◆ **Work required**
Each line below should be written out again exactly.
(Beginning of Records provided)
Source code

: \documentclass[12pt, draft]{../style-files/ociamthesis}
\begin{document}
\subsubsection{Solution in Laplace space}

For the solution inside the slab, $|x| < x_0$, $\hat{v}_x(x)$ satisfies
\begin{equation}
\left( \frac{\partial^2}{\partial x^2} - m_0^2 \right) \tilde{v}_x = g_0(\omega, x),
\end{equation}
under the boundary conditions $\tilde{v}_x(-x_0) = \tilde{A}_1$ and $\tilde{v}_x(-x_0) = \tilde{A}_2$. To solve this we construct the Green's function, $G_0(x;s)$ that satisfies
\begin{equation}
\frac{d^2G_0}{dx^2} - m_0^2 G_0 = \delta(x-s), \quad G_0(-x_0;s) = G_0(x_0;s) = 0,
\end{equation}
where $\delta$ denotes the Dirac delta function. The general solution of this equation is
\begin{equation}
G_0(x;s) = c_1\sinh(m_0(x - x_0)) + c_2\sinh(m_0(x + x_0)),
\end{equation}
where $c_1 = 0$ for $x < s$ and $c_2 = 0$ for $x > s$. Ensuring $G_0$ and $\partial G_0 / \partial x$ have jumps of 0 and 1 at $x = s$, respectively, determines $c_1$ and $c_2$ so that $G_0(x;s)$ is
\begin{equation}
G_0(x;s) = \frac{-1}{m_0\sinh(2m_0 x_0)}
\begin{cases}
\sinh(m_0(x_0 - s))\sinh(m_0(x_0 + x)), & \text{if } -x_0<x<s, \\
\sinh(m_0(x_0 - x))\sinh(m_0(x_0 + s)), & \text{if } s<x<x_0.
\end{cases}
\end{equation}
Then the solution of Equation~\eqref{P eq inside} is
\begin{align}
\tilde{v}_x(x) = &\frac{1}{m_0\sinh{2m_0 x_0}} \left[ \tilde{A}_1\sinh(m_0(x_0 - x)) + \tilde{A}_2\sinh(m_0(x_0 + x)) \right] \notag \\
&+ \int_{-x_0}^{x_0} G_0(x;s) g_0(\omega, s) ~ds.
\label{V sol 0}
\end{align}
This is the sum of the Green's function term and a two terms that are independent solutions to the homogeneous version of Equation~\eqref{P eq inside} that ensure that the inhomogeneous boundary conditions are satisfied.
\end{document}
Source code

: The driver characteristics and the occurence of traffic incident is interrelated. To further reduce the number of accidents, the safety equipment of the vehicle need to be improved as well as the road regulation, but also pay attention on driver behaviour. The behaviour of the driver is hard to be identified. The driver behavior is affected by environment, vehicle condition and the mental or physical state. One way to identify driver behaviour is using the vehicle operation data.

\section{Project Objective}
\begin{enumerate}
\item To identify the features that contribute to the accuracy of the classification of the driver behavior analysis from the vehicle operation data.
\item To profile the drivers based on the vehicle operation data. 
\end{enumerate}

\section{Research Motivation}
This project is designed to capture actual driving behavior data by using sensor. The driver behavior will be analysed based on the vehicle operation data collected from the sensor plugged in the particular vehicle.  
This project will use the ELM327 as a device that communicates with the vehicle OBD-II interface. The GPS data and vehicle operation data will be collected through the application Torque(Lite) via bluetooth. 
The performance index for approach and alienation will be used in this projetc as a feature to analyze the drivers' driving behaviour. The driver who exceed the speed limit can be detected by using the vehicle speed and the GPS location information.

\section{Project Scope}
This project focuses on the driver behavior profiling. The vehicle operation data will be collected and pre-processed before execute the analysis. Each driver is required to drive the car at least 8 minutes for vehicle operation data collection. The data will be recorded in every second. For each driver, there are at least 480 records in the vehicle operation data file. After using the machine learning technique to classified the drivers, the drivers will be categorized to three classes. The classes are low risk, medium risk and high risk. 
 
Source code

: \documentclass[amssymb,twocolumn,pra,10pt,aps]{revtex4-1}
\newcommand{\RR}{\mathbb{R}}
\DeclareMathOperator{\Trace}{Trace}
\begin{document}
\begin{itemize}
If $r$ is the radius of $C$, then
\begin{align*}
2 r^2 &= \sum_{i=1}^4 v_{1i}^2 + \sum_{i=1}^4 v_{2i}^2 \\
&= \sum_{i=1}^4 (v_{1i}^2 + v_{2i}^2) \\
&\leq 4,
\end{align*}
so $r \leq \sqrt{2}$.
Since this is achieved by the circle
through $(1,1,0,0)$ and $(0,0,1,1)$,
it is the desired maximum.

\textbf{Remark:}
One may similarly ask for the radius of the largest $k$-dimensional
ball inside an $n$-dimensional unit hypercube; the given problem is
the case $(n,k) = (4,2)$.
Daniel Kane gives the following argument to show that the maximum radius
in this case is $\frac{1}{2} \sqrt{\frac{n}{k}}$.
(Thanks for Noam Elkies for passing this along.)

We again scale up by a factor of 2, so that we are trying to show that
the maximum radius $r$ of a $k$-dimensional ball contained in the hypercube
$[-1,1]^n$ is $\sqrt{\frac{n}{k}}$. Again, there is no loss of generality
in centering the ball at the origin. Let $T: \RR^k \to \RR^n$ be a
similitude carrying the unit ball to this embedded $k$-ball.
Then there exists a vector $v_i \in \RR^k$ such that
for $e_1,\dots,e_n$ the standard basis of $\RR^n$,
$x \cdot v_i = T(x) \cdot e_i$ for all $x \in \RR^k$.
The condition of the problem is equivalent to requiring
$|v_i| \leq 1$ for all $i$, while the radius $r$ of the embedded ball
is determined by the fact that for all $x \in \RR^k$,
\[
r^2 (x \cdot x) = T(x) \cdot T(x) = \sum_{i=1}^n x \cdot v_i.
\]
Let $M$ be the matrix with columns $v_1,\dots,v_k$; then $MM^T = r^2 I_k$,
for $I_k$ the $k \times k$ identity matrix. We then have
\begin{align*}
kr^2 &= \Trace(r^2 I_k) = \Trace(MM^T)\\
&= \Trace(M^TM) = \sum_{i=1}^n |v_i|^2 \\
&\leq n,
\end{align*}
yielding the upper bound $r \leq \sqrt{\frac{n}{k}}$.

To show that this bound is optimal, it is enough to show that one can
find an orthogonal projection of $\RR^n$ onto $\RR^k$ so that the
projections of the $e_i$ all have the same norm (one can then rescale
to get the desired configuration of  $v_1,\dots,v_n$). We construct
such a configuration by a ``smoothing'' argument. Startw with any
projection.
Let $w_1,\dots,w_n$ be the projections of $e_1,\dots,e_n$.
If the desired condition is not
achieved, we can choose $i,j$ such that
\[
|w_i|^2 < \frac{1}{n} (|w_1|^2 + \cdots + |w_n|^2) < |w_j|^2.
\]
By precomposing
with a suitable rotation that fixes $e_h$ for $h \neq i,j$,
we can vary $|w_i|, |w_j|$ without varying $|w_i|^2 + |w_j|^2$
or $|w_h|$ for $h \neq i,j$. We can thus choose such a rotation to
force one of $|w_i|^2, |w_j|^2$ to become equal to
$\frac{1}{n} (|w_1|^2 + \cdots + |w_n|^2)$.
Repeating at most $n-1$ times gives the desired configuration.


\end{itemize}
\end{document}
(End of Records provided)
◆ **Answer for this exercise**
Source code

: \documentclass[12pt, draft]{../style-files/ociamthesis}
\begin{document}
\subsubsection{Solution in Laplace space}

For the solution inside the slab, $|x| < x_0$, $\hat{v}_x(x)$ satisfies
\begin{equation}
\left( \frac{\partial^2}{\partial x^2} - m_0^2 \right) \tilde{v}_x = g_0(\omega, x),
\end{equation}
under the boundary conditions $\tilde{v}_x(-x_0) = \tilde{A}_1$ and $\tilde{v}_x(-x_0) = \tilde{A}_2$. To solve this we construct the Green's function, $G_0(x;s)$ that satisfies
\begin{equation}
\frac{d^2G_0}{dx^2} - m_0^2 G_0 = \delta(x-s), \quad G_0(-x_0;s) = G_0(x_0;s) = 0,
\end{equation}
where $\delta$ denotes the Dirac delta function. The general solution of this equation is
\begin{equation}
G_0(x;s) = c_1\sinh(m_0(x - x_0)) + c_2\sinh(m_0(x + x_0)),
\end{equation}
where $c_1 = 0$ for $x < s$ and $c_2 = 0$ for $x > s$. Ensuring $G_0$ and $\partial G_0 / \partial x$ have jumps of 0 and 1 at $x = s$, respectively, determines $c_1$ and $c_2$ so that $G_0(x;s)$ is
\begin{equation}
G_0(x;s) = \frac{-1}{m_0\sinh(2m_0 x_0)}
\begin{cases}
\sinh(m_0(x_0 - s))\sinh(m_0(x_0 + x)), & \text{if } -x_0<x<s, \\
\sinh(m_0(x_0 - x))\sinh(m_0(x_0 + s)), & \text{if } s<x<x_0.
\end{cases}
\end{equation}
Then the solution of Equation~\eqref{P eq inside} is
\begin{align}
\tilde{v}_x(x) = &\frac{1}{m_0\sinh{2m_0 x_0}} \left[ \tilde{A}_1\sinh(m_0(x_0 - x)) + \tilde{A}_2\sinh(m_0(x_0 + x)) \right] \notag \\
&+ \int_{-x_0}^{x_0} G_0(x;s) g_0(\omega, s) ~ds.
\label{V sol 0}
\end{align}
This is the sum of the Green's function term and a two terms that are independent solutions to the homogeneous version of Equation~\eqref{P eq inside} that ensure that the inhomogeneous boundary conditions are satisfied.
\end{document}
Source code

: The driver characteristics and the occurence of traffic incident is interrelated. To further reduce the number of accidents, the safety equipment of the vehicle need to be improved as well as the road regulation, but also pay attention on driver behaviour. The behaviour of the driver is hard to be identified. The driver behavior is affected by environment, vehicle condition and the mental or physical state. One way to identify driver behaviour is using the vehicle operation data.

\section{Project Objective}
\begin{enumerate}
\item To identify the features that contribute to the accuracy of the classification of the driver behavior analysis from the vehicle operation data.
\item To profile the drivers based on the vehicle operation data. 
\end{enumerate}

\section{Research Motivation}
This project is designed to capture actual driving behavior data by using sensor. The driver behavior will be analysed based on the vehicle operation data collected from the sensor plugged in the particular vehicle.  
This project will use the ELM327 as a device that communicates with the vehicle OBD-II interface. The GPS data and vehicle operation data will be collected through the application Torque(Lite) via bluetooth. 
The performance index for approach and alienation will be used in this projetc as a feature to analyze the drivers' driving behaviour. The driver who exceed the speed limit can be detected by using the vehicle speed and the GPS location information.

\section{Project Scope}
This project focuses on the driver behavior profiling. The vehicle operation data will be collected and pre-processed before execute the analysis. Each driver is required to drive the car at least 8 minutes for vehicle operation data collection. The data will be recorded in every second. For each driver, there are at least 480 records in the vehicle operation data file. After using the machine learning technique to classified the drivers, the drivers will be categorized to three classes. The classes are low risk, medium risk and high risk. 
 
Source code

: \documentclass[amssymb,twocolumn,pra,10pt,aps]{revtex4-1}
\newcommand{\RR}{\mathbb{R}}
\DeclareMathOperator{\Trace}{Trace}
\begin{document}
\begin{itemize}
If $r$ is the radius of $C$, then
\begin{align*}
2 r^2 &= \sum_{i=1}^4 v_{1i}^2 + \sum_{i=1}^4 v_{2i}^2 \\
&= \sum_{i=1}^4 (v_{1i}^2 + v_{2i}^2) \\
&\leq 4,
\end{align*}
so $r \leq \sqrt{2}$.
Since this is achieved by the circle
through $(1,1,0,0)$ and $(0,0,1,1)$,
it is the desired maximum.

\textbf{Remark:}
One may similarly ask for the radius of the largest $k$-dimensional
ball inside an $n$-dimensional unit hypercube; the given problem is
the case $(n,k) = (4,2)$.
Daniel Kane gives the following argument to show that the maximum radius
in this case is $\frac{1}{2} \sqrt{\frac{n}{k}}$.
(Thanks for Noam Elkies for passing this along.)

We again scale up by a factor of 2, so that we are trying to show that
the maximum radius $r$ of a $k$-dimensional ball contained in the hypercube
$[-1,1]^n$ is $\sqrt{\frac{n}{k}}$. Again, there is no loss of generality
in centering the ball at the origin. Let $T: \RR^k \to \RR^n$ be a
similitude carrying the unit ball to this embedded $k$-ball.
Then there exists a vector $v_i \in \RR^k$ such that
for $e_1,\dots,e_n$ the standard basis of $\RR^n$,
$x \cdot v_i = T(x) \cdot e_i$ for all $x \in \RR^k$.
The condition of the problem is equivalent to requiring
$|v_i| \leq 1$ for all $i$, while the radius $r$ of the embedded ball
is determined by the fact that for all $x \in \RR^k$,
\[
r^2 (x \cdot x) = T(x) \cdot T(x) = \sum_{i=1}^n x \cdot v_i.
\]
Let $M$ be the matrix with columns $v_1,\dots,v_k$; then $MM^T = r^2 I_k$,
for $I_k$ the $k \times k$ identity matrix. We then have
\begin{align*}
kr^2 &= \Trace(r^2 I_k) = \Trace(MM^T)\\
&= \Trace(M^TM) = \sum_{i=1}^n |v_i|^2 \\
&\leq n,
\end{align*}
yielding the upper bound $r \leq \sqrt{\frac{n}{k}}$.

To show that this bound is optimal, it is enough to show that one can
find an orthogonal projection of $\RR^n$ onto $\RR^k$ so that the
projections of the $e_i$ all have the same norm (one can then rescale
to get the desired configuration of  $v_1,\dots,v_n$). We construct
such a configuration by a ``smoothing'' argument. Startw with any
projection.
Let $w_1,\dots,w_n$ be the projections of $e_1,\dots,e_n$.
If the desired condition is not
achieved, we can choose $i,j$ such that
\[
|w_i|^2 < \frac{1}{n} (|w_1|^2 + \cdots + |w_n|^2) < |w_j|^2.
\]
By precomposing
with a suitable rotation that fixes $e_h$ for $h \neq i,j$,
we can vary $|w_i|, |w_j|$ without varying $|w_i|^2 + |w_j|^2$
or $|w_h|$ for $h \neq i,j$. We can thus choose such a rotation to
force one of $|w_i|^2, |w_j|^2$ to become equal to
$\frac{1}{n} (|w_1|^2 + \cdots + |w_n|^2)$.
Repeating at most $n-1$ times gives the desired configuration.


\end{itemize}
\end{document}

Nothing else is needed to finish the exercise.